- Databricks tests that ensure that Databricks export-import notebooks execute properly.
- For each test launches a Databricks job that invokes a Databricks notebook.
- For know only single notebooks are tested. Bulk notebooks tests are a TODO.
- Currently these tests are a subset of the fine-grained OSS tests. Their main purpose is to ensure that the notebooks run without errors.
- Unlike the OSS tests which use two source and destination tracking servers, the Databricks tests use one tracking server (workspace).
Imported object have
_imported_
added to the end of their name. Using a source and destination workspaces is a TODO. - XX
See Setup section.
The testing framework select the workspace from the MLFLOW_TRACKING_URI environment variable.
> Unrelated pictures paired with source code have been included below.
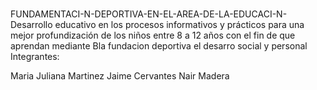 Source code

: #
FUNDAMENTACI-N-DEPORTIVA-EN-EL-AREA-DE-LA-EDUCACI-N-
Desarrollo educativo en los procesos informativos y prácticos para una mejor profundización de los niños entre 8 a 12 años con el fin de que aprendan mediante
Bla fundacion deportiva el desarro social y personal
Integrantes: 

Maria Juliana Martinez
Jaime Cervantes 
Nair Madera
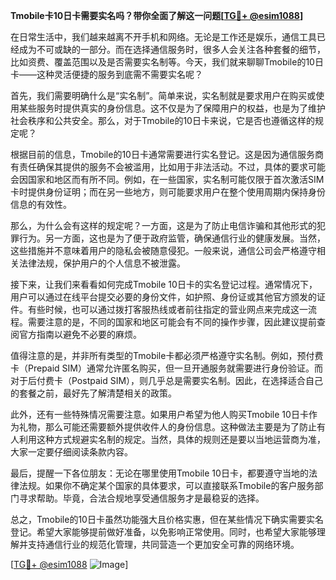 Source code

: **Tmobile卡10日卡需要实名吗？带你全面了解这一问题[[TG💪+ @esim1088](https://t.me/s/esim1088)]**

在日常生活中，我们越来越离不开手机和网络。无论是工作还是娱乐，通信工具已经成为不可或缺的一部分。而在选择通信服务时，很多人会关注各种套餐的细节，比如资费、覆盖范围以及是否需要实名制等。今天，我们就来聊聊Tmobile的10日卡——这种灵活便捷的服务到底需不需要实名呢？

首先，我们需要明确什么是“实名制”。简单来说，实名制就是要求用户在购买或使用某些服务时提供真实的身份信息。这不仅是为了保障用户的权益，也是为了维护社会秩序和公共安全。那么，对于Tmobile的10日卡来说，它是否也遵循这样的规定呢？

根据目前的信息，Tmobile的10日卡通常需要进行实名登记。这是因为通信服务商有责任确保其提供的服务不会被滥用，比如用于非法活动。不过，具体的要求可能会因国家和地区而有所不同。例如，在一些国家，实名制可能仅限于首次激活SIM卡时提供身份证明；而在另一些地方，则可能要求用户在整个使用周期内保持身份信息的有效性。

那么，为什么会有这样的规定呢？一方面，这是为了防止电信诈骗和其他形式的犯罪行为。另一方面，这也是为了便于政府监管，确保通信行业的健康发展。当然，这些措施并不意味着用户的隐私会被随意侵犯。一般来说，通信公司会严格遵守相关法律法规，保护用户的个人信息不被泄露。

接下来，让我们来看看如何完成Tmobile 10日卡的实名登记过程。通常情况下，用户可以通过在线平台提交必要的身份文件，如护照、身份证或其他官方颁发的证件。有些时候，也可以通过拨打客服热线或者前往指定的营业网点来完成这一流程。需要注意的是，不同的国家和地区可能会有不同的操作步骤，因此建议提前查阅官方指南以避免不必要的麻烦。

值得注意的是，并非所有类型的Tmobile卡都必须严格遵守实名制。例如，预付费卡（Prepaid SIM）通常允许匿名购买，但一旦开通服务就需要进行身份验证。而对于后付费卡（Postpaid SIM），则几乎总是需要实名制。因此，在选择适合自己的套餐之前，最好先了解清楚相关的政策。

此外，还有一些特殊情况需要注意。如果用户希望为他人购买Tmobile 10日卡作为礼物，那么可能还需要额外提供收件人的身份信息。这种做法主要是为了防止有人利用这种方式规避实名制的规定。当然，具体的规则还是要以当地运营商为准，大家一定要仔细阅读条款内容。

最后，提醒一下各位朋友：无论在哪里使用Tmobile 10日卡，都要遵守当地的法律法规。如果你不确定某个国家的具体要求，可以直接联系Tmobile的客户服务部门寻求帮助。毕竟，合法合规地享受通信服务才是最稳妥的选择。

总之，Tmobile的10日卡虽然功能强大且价格实惠，但在某些情况下确实需要实名登记。希望大家能够提前做好准备，以免影响正常使用。同时，也希望大家能够理解并支持通信行业的规范化管理，共同营造一个更加安全可靠的网络环境。

[[TG💪+ @esim1088](https://t.me/s/esim1088) ![Image](https://i.postimg.cc/4NQfJmqS/Snipaste-2025-05-13-00-14-12.png)] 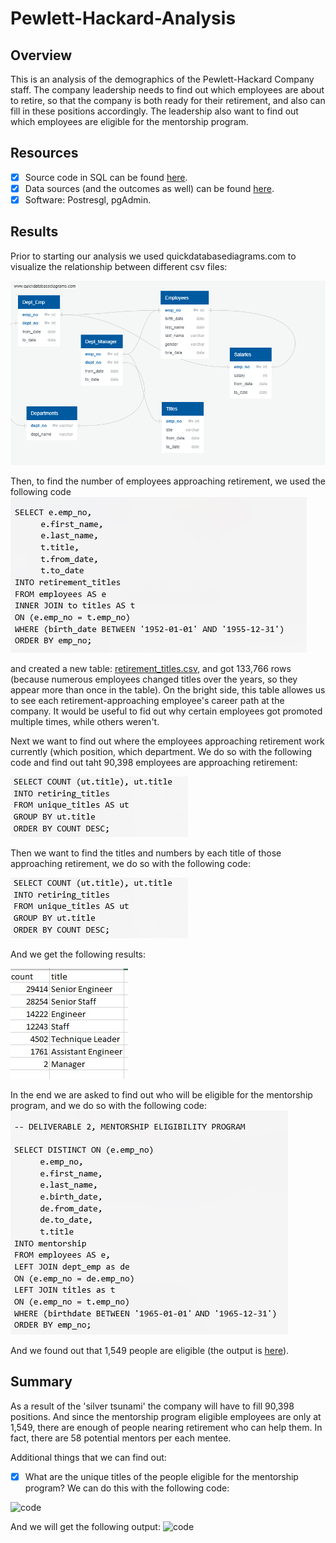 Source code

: # Pewlett-Hackard-Analysis

## Overview 

This is an analysis of the demographics of the Pewlett-Hackard Company staff. The company leadership needs to find out which employees are about to retire, so that the company is both ready for their retirement, and also can fill in these positions accordingly. The leadership also want to find out which employees are eligible for the mentorship program. 

## Resources

- [x] Source code in SQL can be found [here](https://github.com/TamaraGR/Pewlett-Hackard-Analysis/blob/main/Queries/Employee_Database_challenge.sql.sql). 
- [x] Data sources (and the outcomes as well) can be found [here](https://github.com/TamaraGR/Pewlett-Hackard-Analysis/tree/main/Data).
- [x] Software: Postresgl, pgAdmin. 

## Results 

Prior to starting our analysis we used quickdatabasediagrams.com to visualize the relationship between different csv files:

![Diagram](https://github.com/TamaraGR/Pewlett-Hackard-Analysis/blob/main/EmployeeDB.png)

Then, to find the number of employees approaching retirement, we used the following code 
![code](https://github.com/TamaraGR/Pewlett-Hackard-Analysis/blob/main/image1.jpg)


and created a new table: [retirement_titles.csv](https://github.com/TamaraGR/Pewlett-Hackard-Analysis/blob/main/Data/retirement_titles.csv), and got 133,766 rows (because numerous employees changed titles over the years, so they appear more than once in the table). On the bright side, this table allowes us to see each retirement-approaching employee's career path at the company. It would be useful to fid out why certain employees got promoted multiple times, while others weren't. 

Next we want to find out where the employees approaching retirement work currently (which position, which department. We do so with the following code and find out taht 90,398 employees are approaching retirement: 

![code](https://github.com/TamaraGR/Pewlett-Hackard-Analysis/blob/main/image2.jpg)

Then we want to find the titles and numbers by each title of those approaching retirement, we do so with the following code:

![code](https://github.com/TamaraGR/Pewlett-Hackard-Analysis/blob/main/image3.jpg)

And we get the following results: 

![titles](https://github.com/TamaraGR/Pewlett-Hackard-Analysis/blob/main/titles.jpg)

In the end we are asked to find out who will be eligible for the mentorship program, and we do so with the following code: 
![code](https://github.com/TamaraGR/Pewlett-Hackard-Analysis/blob/main/image4.jpg)

And we found out that 1,549 people are eligible (the output is [here](https://github.com/TamaraGR/Pewlett-Hackard-Analysis/blob/main/Data/mentorship.csv)).

## Summary

As a result of the 'silver tsunami' the company will have to fill 90,398 positions. And since the mentorship program eligible employees are only at 1,549, there are enough of people nearing retirement who can help them. In fact, there are 58 potential mentors per each mentee. 

Additional things that we can find out:

- [x] What are the unique titles of the people eligible for the mentorship program? We can do this with the following code: 

![code]()

And we will get the following output: 
![code]()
The simplest way to run against a Databricks MLflow tracking server is to set it to databricks
.
The default profile from the ~/.databrickscfg file will be used.
In order to specify a non-default profile, MLFLOW_TRACKING_URI looks like databricks://my-profile
.
You can easily run the tests by passing the profile as an argument to run_tests.sh.
run_test.sh my-profile
The tests use config.yaml
for environment configuration.
Copy config.yaml.template to config.yaml
and adjust the properties for your workspace.
config.yaml
properties
Name | Required | Description |
---|---|---|
ws_base_dir | yes | Workspace directory for the test notebooks and experiments. |
dbfs_base_export_dir | yes | DBFS base directory for exported MLflow objects. |
model_name | yes | Name of test registered model. |
use_source_tags | no | Whether to test using source tags or not. Default is False. |
run_name_prefix | yes | Prefix of the job run name. |
cluster | yes | Either an existing cluster ID or cluster spec for new cluster. See below. |
Since each test laynches a remote Databricks job, using a job cluster for each test would be very slow since you would need to spin up a cluster for each test. Therefore, the test session uses one cluster for the entire session. It can be a new cluster or an existing cluster - see below.
The cluster
attribute is a polymorphic attribute that has two possible values:
- New cluster. Launch a new all-purpose (interactive) cluster at test startup time and reuse this cluster for all tests.
At the end of the test suite, the cluster will be deleted.
In the
cluster
attribute specify a new cluster spec per the standard Databricks JSON format for new_cluster attribute. - Existing cluster. Use an existing cluster. In the
cluster
attribute specify an existing cluster ID.
Use new cluster
ws_base_dir: /Users/[email protected]/tmp/test-mlflow-exim
dst_base_dir: dbfs:/tmp/[email protected]/test-mlflow-exim
model_name: test-mlflow-exim
run_name_prefix: test-mlflow-exim
use_source_tags: False
cluster: {
cluster_name: test-mlflow-exim,
spark_version: 11.0.x-cpu-ml-scala2.12,
node_type_id: i3.xlarge,
num_workers: 1,
autotermination_minutes: 20
}
Use existing cluster
ws_base_dir: /Users/[email protected]/tmp/test-mlflow-exim
dst_base_dir: dbfs:/tmp/[email protected]/test-mlflow-exim
model_name: test-mlflow-exim
run_name_prefix: test-mlflow-exim
cluster: 318-151752-abed99
Use the run_tests.sh script to run the tests. Output can be found in the run_tests.log
file.
Example
run_tests.sh
================== 7 passed, 6 warnings in 114.62s (0:01:54) ===================
LOG_FILE : run_tests.log
JUNIT REPORT: run_tests_junit.xml
HTML REPORT : run_tests_report.html